┌─ Record extracts

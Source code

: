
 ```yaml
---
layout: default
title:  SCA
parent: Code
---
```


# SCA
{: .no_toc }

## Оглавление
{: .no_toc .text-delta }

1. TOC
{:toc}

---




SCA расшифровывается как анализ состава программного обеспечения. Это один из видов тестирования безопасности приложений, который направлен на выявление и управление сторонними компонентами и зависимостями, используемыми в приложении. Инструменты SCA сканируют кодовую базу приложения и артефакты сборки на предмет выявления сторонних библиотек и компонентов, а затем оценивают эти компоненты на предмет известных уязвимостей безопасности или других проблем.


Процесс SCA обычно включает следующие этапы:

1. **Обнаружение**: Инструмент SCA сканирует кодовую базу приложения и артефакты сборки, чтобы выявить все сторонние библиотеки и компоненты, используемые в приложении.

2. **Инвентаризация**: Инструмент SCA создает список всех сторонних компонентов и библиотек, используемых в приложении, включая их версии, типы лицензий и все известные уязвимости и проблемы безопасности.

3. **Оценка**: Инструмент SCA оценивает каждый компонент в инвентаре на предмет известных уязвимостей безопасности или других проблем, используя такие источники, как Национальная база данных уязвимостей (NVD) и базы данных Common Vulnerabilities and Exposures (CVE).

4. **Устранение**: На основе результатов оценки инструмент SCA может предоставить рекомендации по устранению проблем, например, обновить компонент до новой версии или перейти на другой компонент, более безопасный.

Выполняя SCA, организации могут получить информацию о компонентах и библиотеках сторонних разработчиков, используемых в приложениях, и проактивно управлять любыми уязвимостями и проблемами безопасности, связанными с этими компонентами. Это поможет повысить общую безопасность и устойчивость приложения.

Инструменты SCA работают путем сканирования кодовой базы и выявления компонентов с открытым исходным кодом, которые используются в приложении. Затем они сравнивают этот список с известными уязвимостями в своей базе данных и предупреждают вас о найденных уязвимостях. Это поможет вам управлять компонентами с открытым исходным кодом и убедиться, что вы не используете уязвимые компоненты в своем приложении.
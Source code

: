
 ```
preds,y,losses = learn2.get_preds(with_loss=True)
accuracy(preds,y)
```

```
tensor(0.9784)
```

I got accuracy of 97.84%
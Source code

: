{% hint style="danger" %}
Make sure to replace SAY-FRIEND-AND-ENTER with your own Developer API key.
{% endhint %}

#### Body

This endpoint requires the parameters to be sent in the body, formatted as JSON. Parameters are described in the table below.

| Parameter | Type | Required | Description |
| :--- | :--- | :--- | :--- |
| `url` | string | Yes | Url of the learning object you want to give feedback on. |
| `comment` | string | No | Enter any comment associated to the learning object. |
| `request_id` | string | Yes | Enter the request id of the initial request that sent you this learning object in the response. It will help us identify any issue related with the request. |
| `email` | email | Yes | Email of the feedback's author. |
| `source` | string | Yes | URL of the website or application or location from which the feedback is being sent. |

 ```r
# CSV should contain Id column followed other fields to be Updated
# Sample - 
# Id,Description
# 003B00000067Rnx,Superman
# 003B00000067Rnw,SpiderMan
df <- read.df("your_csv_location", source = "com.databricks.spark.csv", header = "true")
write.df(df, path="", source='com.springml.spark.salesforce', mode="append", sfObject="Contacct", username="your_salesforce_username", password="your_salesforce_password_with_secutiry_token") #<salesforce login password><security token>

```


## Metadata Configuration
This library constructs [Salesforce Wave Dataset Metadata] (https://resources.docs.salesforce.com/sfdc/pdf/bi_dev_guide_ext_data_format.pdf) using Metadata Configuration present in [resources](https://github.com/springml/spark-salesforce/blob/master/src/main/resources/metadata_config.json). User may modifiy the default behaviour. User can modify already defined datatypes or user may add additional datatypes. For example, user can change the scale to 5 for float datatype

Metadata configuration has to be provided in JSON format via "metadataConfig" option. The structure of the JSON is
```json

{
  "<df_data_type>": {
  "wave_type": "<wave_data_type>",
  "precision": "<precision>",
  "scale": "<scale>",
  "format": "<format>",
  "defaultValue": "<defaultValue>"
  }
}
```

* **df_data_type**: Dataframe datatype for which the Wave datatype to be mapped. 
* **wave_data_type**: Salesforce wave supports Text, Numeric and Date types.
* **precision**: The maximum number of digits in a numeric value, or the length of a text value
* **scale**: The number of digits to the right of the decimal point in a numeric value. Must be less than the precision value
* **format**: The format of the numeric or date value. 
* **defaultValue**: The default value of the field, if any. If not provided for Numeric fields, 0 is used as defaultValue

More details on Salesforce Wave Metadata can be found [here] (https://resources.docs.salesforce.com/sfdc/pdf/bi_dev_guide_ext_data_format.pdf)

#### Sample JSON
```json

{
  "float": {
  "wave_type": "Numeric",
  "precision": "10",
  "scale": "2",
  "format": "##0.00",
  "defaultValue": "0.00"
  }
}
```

└─

What you should do:
Identify the lines in the entries that hold "which" and return each one.

Worked solution:
| `source` | string | Yes | URL of the website or application or location from which the feedback is being sent. |
* **df_data_type**: Dataframe datatype for which the Wave datatype to be mapped. 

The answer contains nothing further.